2021年に英国アカデミー賞にノミネートされた同名の短編を基に、サム・H・フリーマンとン・チュンピンが長編として再構築した作品となっている。
『FEMME』感想とか【※ネタバレあり】
とにかく凄まじい緊張感と映像美に終始目が離せなかった。そして題材と素晴らしい演技なくしてたどり着けないであろうラストカットの未曾有の切なさに打ちのめされた次第である。
冒頭、ジュールズ(ネイサン・スチュアート=ジャレット)が『アフロディテ・バンクス』としての鮮烈なドラァグパフォーマンスを見せる。その直後、プレストン(ジョージ・マッケイ)によりジュールズのアイデンティティが無理やり剥がされるショッキングなヘイトクライムシーンが展開してしまう。そしてそのプレストンもまた、実はマスキュリニティ(いわゆる男らしさ)と言う名の仮面を必死に身にまとっていることが浮き彫りになっていく。今度はジュールズが、復讐のためにプレストンの装いを解いていくのだ。凝り固まったものをほぐすようにジュールズは危うい駆け引きに身を投じる。ジュールズのアイデンティティを取り戻すための戦いが、奇しくもプレストンのアイデンティティを取り戻すきっかけとなっていき、それゆえにこれ以上なく残酷な結末を迎えてしまうのである。
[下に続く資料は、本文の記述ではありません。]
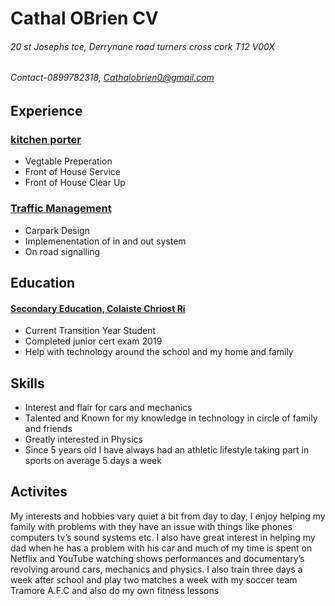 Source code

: # Cathal OBrien CV
###### 20 st Josephs tce, Derrynane road turners cross cork T12 V00X
###### Contact-0899782318, Cathalobrien0@gmail.com


## Experience

### __[kitchen porter](https://nodeca.github.io/pica/demo/)__
- Vegtable Preperation
- Front of House Service
- Front of House Clear Up

### __[Traffic Management](https://nodeca.github.io/pica/demo/)__
- Carpark Design
- Implemenentation of in and out system
- On road signalling

## Education
   #### [Secondary Education, Colaiste Chriost Ri](https://nodeca.github.io/pica/demo/)
   - Current Transition Year Student 
   - Completed junior cert exam 2019
   - Help with technology around the school and my home and family
   
## Skills
   - Interest and flair for cars and mechanics
   - Talented and Known for my knowledge in technology in circle of family and friends
   - Greatly interested in Physics
   - Since 5 years old I have always had an athletic lifestyle taking part in sports on average 5 days a week 
   
## Activites

My interests and hobbies vary quiet a bit from day to day, I enjoy helping my family with problems with they have an issue with things like phones computers tv’s sound systems etc. I also have great interest in helping my dad when he has a problem with his car and much of my time is spent on Netflix and YouTube watching shows performances and documentary’s revolving around cars, mechanics and physics. I also train three days a week after school and play two matches a week with my soccer team Tramore A.F.C and also do my own fitness lessons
ジュールズの脆くも力強いニュアンスやプレストンにつきまとう葛藤が、ふたりの素晴らしい俳優によって非常に繊細に表現されており、それによってもたらされる張り詰めた緊張感と初々しい恋心のようなものが同居する混沌のサスペンスに心をかき乱されるばかりであった。
そんな、リベンジスリラーと言う名の戦慄のラブストリーである。